WORK TASK: Retype, word for word, every line from the one holding "Hello, I'm Tomiwa!" through the one holding "## 🌐 Socials" in the entries below, both included, and only those lines.

*** Opening of RECORDS TO PROCESS ***

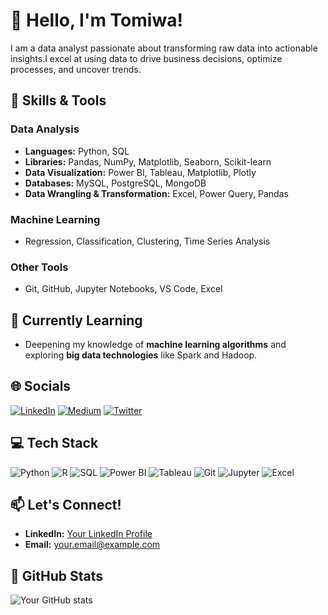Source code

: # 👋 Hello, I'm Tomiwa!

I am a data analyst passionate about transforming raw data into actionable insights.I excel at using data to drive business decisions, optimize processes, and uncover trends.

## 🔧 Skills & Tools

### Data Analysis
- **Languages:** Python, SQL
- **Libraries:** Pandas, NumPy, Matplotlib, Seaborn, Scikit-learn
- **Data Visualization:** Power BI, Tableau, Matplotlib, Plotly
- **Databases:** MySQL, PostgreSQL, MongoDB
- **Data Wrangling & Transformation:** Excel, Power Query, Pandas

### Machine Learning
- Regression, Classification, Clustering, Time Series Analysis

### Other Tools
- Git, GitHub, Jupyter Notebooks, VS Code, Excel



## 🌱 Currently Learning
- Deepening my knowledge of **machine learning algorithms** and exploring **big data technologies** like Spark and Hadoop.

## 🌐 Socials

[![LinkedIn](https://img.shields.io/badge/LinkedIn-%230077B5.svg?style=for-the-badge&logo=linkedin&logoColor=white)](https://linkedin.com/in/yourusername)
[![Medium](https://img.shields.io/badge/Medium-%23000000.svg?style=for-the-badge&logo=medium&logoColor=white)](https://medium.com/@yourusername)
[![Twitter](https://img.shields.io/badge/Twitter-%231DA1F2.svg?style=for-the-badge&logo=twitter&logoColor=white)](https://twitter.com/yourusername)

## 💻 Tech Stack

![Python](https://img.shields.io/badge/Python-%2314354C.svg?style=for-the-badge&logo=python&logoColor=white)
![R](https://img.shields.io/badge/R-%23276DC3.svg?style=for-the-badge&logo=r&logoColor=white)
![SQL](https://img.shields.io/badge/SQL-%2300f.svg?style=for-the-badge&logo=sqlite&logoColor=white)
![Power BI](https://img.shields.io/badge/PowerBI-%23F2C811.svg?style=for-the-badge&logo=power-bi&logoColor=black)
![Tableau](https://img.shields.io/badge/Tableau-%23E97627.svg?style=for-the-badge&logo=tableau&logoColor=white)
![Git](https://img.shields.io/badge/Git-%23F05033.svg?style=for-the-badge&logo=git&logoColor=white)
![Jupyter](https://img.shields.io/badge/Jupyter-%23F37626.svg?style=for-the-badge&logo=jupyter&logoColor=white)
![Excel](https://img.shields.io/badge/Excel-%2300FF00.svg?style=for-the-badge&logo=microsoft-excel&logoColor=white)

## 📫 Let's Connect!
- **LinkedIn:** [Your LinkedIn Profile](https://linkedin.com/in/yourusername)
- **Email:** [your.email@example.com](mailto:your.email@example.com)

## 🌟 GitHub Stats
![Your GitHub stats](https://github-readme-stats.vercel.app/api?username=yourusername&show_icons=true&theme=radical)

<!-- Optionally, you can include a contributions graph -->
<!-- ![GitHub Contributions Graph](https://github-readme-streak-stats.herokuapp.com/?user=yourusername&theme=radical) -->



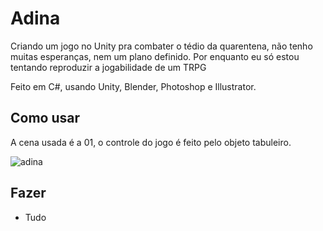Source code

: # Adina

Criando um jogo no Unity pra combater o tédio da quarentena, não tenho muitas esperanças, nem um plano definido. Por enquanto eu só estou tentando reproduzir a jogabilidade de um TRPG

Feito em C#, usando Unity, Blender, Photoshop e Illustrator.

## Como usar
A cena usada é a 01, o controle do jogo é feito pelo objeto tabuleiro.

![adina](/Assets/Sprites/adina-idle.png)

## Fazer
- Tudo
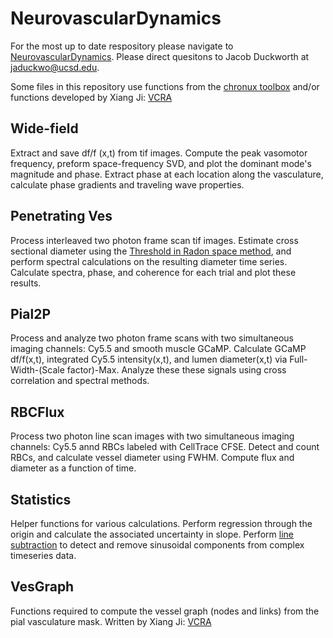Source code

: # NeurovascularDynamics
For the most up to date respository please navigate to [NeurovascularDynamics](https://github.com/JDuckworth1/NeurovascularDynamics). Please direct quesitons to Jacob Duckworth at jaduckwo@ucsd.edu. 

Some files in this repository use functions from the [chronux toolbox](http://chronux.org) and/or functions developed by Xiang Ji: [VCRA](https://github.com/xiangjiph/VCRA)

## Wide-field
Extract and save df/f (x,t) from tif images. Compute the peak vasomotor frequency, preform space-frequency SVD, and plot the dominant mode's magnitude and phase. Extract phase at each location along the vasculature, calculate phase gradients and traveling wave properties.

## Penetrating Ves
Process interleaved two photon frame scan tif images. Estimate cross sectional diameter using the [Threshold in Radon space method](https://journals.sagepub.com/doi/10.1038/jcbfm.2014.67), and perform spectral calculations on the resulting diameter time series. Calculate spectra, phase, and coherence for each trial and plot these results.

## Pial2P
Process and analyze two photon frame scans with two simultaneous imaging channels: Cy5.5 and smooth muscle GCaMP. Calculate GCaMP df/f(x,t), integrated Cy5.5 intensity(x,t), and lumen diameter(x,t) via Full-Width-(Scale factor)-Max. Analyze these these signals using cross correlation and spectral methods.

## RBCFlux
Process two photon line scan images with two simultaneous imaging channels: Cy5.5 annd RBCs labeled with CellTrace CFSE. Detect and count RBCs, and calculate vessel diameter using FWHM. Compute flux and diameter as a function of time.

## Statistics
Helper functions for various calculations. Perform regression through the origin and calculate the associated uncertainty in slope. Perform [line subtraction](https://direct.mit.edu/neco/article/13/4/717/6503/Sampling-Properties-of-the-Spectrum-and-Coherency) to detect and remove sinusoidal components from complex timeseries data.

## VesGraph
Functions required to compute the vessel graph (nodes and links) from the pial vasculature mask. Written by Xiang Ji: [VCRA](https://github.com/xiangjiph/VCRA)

*** Close of RECORDS TO PROCESS ***
*** Opening of RECORDS TO PROCESS ***

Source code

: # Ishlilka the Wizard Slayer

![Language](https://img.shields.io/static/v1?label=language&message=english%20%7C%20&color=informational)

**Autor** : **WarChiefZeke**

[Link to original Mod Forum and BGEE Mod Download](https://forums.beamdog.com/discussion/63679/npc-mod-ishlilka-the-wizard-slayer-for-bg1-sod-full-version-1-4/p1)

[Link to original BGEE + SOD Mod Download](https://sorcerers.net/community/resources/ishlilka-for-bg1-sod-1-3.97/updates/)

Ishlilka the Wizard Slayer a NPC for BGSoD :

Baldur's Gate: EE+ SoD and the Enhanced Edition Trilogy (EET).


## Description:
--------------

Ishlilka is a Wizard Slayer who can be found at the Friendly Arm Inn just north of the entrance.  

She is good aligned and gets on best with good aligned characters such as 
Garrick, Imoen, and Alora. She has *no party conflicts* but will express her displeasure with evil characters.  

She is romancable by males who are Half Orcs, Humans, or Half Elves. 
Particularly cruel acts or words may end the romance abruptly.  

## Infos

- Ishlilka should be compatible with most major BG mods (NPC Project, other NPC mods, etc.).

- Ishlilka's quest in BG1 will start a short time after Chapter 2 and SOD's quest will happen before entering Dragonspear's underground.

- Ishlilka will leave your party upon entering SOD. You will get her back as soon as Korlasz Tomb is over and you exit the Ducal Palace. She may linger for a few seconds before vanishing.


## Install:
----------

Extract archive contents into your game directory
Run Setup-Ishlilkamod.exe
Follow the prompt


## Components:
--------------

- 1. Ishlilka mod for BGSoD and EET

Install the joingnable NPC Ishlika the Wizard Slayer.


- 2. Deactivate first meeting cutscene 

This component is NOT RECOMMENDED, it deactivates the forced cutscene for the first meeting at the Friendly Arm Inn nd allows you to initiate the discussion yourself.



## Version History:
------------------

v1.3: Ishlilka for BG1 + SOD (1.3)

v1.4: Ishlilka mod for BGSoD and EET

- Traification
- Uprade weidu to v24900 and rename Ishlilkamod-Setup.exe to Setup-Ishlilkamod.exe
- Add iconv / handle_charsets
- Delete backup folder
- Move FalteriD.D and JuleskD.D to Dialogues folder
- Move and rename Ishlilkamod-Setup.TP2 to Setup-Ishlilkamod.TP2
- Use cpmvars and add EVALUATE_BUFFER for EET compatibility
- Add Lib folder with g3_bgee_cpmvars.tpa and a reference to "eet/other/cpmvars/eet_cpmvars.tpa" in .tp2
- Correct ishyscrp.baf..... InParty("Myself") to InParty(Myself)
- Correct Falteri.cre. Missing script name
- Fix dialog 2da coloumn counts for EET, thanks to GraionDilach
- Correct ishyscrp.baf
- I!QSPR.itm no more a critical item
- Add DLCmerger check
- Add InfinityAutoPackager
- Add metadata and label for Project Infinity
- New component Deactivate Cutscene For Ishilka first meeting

*** Close of RECORDS TO PROCESS ***

PROBLEM SOLUTION:
: # 👋 Hello, I'm Tomiwa!

I am a data analyst passionate about transforming raw data into actionable insights.I excel at using data to drive business decisions, optimize processes, and uncover trends.

## 🔧 Skills & Tools

### Data Analysis
- **Languages:** Python, SQL
- **Libraries:** Pandas, NumPy, Matplotlib, Seaborn, Scikit-learn
- **Data Visualization:** Power BI, Tableau, Matplotlib, Plotly
- **Databases:** MySQL, PostgreSQL, MongoDB
- **Data Wrangling & Transformation:** Excel, Power Query, Pandas

### Machine Learning
- Regression, Classification, Clustering, Time Series Analysis

### Other Tools
- Git, GitHub, Jupyter Notebooks, VS Code, Excel



## 🌱 Currently Learning
- Deepening my knowledge of **machine learning algorithms** and exploring **big data technologies** like Spark and Hadoop.

## 🌐 Socials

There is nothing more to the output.